By: Simon Farnsworth (simon.delete@this.farnz.org.uk), October 28, 2016 6:19 am
Room: Moderated Discussions
juanrga (noemail.delete@this.juanrga.com) on October 28, 2016 2:02 am wrote:
> Simon Farnsworth (simon.delete@this.farnz.org.uk) on October 25, 2016 11:03 am wrote:
> > juanrga (noemail.delete@this.juanrga.com) on October 25, 2016 9:57 am wrote:
> > > anon (spam.delete.delete@this.this.spam.com) on October 23, 2016 7:25 am wrote:
> > > > juanrga (noemail.delete@this.juanrga.com) on October 23, 2016 6:09 am wrote:
> > > > > anon (spam.delete@this.spam.com) on October 22, 2016 8:52 am wrote:
> > > > >
> > > > > > I mean
> > > > >
> > > > > > > Apple doesn’t always have the best performance per square millimeter,
> > > > > > > writes Gwennap, but it makes up for it in efficiency per clock cycle
> > > > >
> > > > > > that's not how it works.
> > > > >
> > > > > His first claim is correct, Apple Hurricane doesn't have the best performance per area,
> > > > > but this is expected because it is a latency-optimized core not a throughput optimized-core.
> > > > > About his second claim if by "efficiency per clock cycle" he means IPC/Area then his claim
> > > > > is wrong or right depending if he is comparing to Intel or to other ARM cores.
> > > >
> > > > My point is that perf = clockrate * ipc. Whether the ipc is high with low clockrates
> > > > or abysmal with insane clockrates doesn't matter at all for perf/area.
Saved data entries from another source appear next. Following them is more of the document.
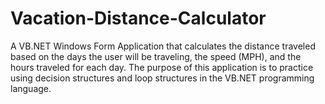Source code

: # Vacation-Distance-Calculator
A VB.NET Windows Form Application that calculates the distance traveled based on the days the user will be traveling, the speed (MPH), and the hours traveled for each day. The purpose of this application is to practice using decision structures and loop structures in the VB.NET programming language.

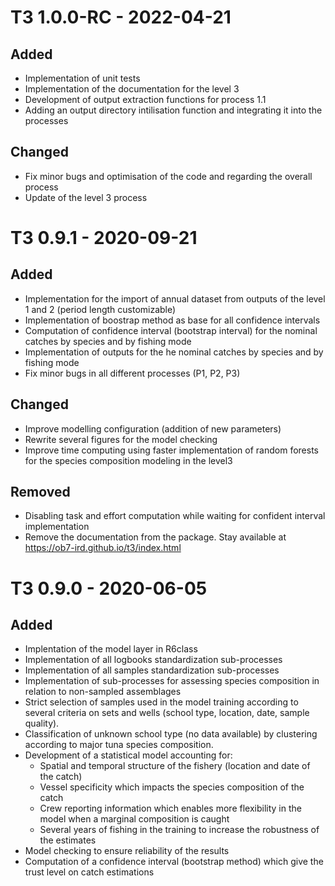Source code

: # T3 1.0.0-RC - 2022-04-21

## Added
* Implementation of unit tests
* Implementation of the documentation for the level 3
* Development of output extraction functions for process 1.1
* Adding an output directory intilisation function and integrating it into the processes

## Changed
* Fix minor bugs and optimisation of the code and regarding the overall process
* Update of the level 3 process

# T3 0.9.1 - 2020-09-21

## Added
* Implementation for the import of annual dataset from outputs of the level 1 and 2 (period length customizable)
* Implementation of boostrap method as base for all confidence intervals
* Computation of confidence interval (bootstrap interval) for the nominal catches by species and by fishing mode
* Implementation of outputs for the he nominal catches by species and by fishing mode
* Fix minor bugs in all different processes (P1, P2, P3)

## Changed
* Improve modelling configuration (addition of new parameters)
* Rewrite several figures for the model checking
* Improve time computing using faster implementation of random forests for the species composition modeling in the level3 

## Removed
* Disabling task and effort computation while waiting for confident interval implementation
* Remove the documentation from the package. Stay available at https://ob7-ird.github.io/t3/index.html

# T3 0.9.0 - 2020-06-05

## Added
* Implentation of the model layer in R6class
* Implementation of all logbooks standardization sub-processes
* Implementation of all samples standardization sub-processes
* Implementation of sub-processes for assessing species composition in relation to non-sampled assemblages
* Strict selection of samples used in the model training according to several criteria on sets and wells (school type, location, date, sample quality).      
* Classification of unknown school type (no data available) by clustering according to major tuna species composition.      
* Development of a statistical model accounting for:
    - Spatial and temporal structure of the fishery (location and date of the catch)
    - Vessel specificity which impacts the species composition of the catch
    - Crew reporting information which enables more flexibility in the model when a marginal composition is caught
    - Several years of fishing in the training to increase the robustness of the estimates
* Model checking to ensure reliability of the results
* Computation of a confidence interval (bootstrap method) which give the trust level on catch estimations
Same
> > > > perf and same area mean same perf/area, regardless of the ipc.
> > >
> > > But he talks about "efficiency per clock cycle" which suggest he is talking about
> > > IPC/Area, not about Perf/Area. And the superior IPC/Area of Apple chips compared
> > > to Intel chips is related to ARM64 efficiency: the well-known "x86 tax".
> > >
> > > > IPC/area is nice and all but it doesn't buy you anything. I can get you tremendous IPC
> > > > by running the core so slow that I get a RAM to register load to use latency of 1 cycle.
> > >
> > > The variation of IPC with clocks is very small and you can only get huge IPC gains by
> > > setting extremely low clocks, but that is not happening here. Hurricane is clocked at
> > > 2.34GHz. Underclocking a 4GHz Haswell chip to 2GHz increases the IPC by less than 5%.
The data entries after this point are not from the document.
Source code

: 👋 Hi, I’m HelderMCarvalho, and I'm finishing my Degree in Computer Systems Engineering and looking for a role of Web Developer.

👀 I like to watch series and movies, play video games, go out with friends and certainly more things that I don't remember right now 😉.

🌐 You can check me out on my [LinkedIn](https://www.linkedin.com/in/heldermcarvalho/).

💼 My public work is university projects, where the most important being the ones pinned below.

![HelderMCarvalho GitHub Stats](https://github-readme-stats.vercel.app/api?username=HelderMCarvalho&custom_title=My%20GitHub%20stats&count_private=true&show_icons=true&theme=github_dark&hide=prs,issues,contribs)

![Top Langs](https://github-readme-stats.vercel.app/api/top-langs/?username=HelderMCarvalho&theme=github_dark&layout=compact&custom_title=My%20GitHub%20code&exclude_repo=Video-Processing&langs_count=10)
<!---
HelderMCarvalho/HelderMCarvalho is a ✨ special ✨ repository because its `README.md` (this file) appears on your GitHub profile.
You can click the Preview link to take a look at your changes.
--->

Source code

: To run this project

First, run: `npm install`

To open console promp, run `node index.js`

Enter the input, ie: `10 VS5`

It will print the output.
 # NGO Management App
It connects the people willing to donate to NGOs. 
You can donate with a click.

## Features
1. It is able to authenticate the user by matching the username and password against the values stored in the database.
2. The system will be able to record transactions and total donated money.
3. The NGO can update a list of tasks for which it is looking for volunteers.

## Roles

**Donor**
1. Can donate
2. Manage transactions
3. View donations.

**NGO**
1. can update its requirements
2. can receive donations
> > > Apple achieving IPC parity with best Intel designs is not due to lower clocks...
> >
> > That claim does not fit my understanding of how IPC gets
> > exploited in real world chips. Downclocking Haswell
> > won't increase IPC by much, because the design is for high clock rates, and thus the increased IPC from a
> > lower clock is only available because the ratio between memory speed and processor speed is reduced.
> >
> > However, if you're designing to a target clock speed, you can get much higher IPC on a comparable
> > process if your clock speed is lower than if it's higher; this is simply because if the processes
> > are comparable, the FO4 time is comparable, but at 2 GHz, you can fit twice as many FO4 time units
> > (thus twice as many transistors) in the critical path compared to a 4 GHz clock.
> >
> > Thus, for your claim to be true, either the process Apple is using is far behind Intel, such that
> > the FO4 time is about twice that of the Intel process (so Apple get the same number of transistors
> > in the critical path as Intel, but at half the clock speed), or Apple is leaving performance
> > on the table, by designing for a target clock of 4 GHz, then only achieving 2 GHz, when they could
> > achieve higher IPC and higher performance by designing around the 2 GHz target clock.
> >
> > Assuming that Apple aren't being idiots, and that TSMC/GloFo/Samsung
> > processes are comparable to Intel's processes
> > (within 20%, say), the most likely explanation is that they're
> > getting their IPC by exploiting the longer clock
> > cycles to run more logic per clock cycle. This, in turn,
> > means that the chip is unlikely to scale to the same
> > high clock speeds as an Intel chip does, because they run out of FO4 delay as the clock goes up.
> >
> > Equally, of course, this implies that an Intel core run at mobile speeds is leaving performance on
> > the table - you've designed around the constraints of high speed operation, then decided to clock lower,
> > when you could have designed for the lower clock, and had more logic running per clock cycle.
>
> Essentially the same rule applies upwards and downwards, only parameters vary.
>
> If your design is optimized for 4GHz and underclocking to 2GHz increases the IPC by less than 5%, then
> if your design is optimized for 2GHz, overclocking it to 4GHz will reduce the IPC by a similar amount.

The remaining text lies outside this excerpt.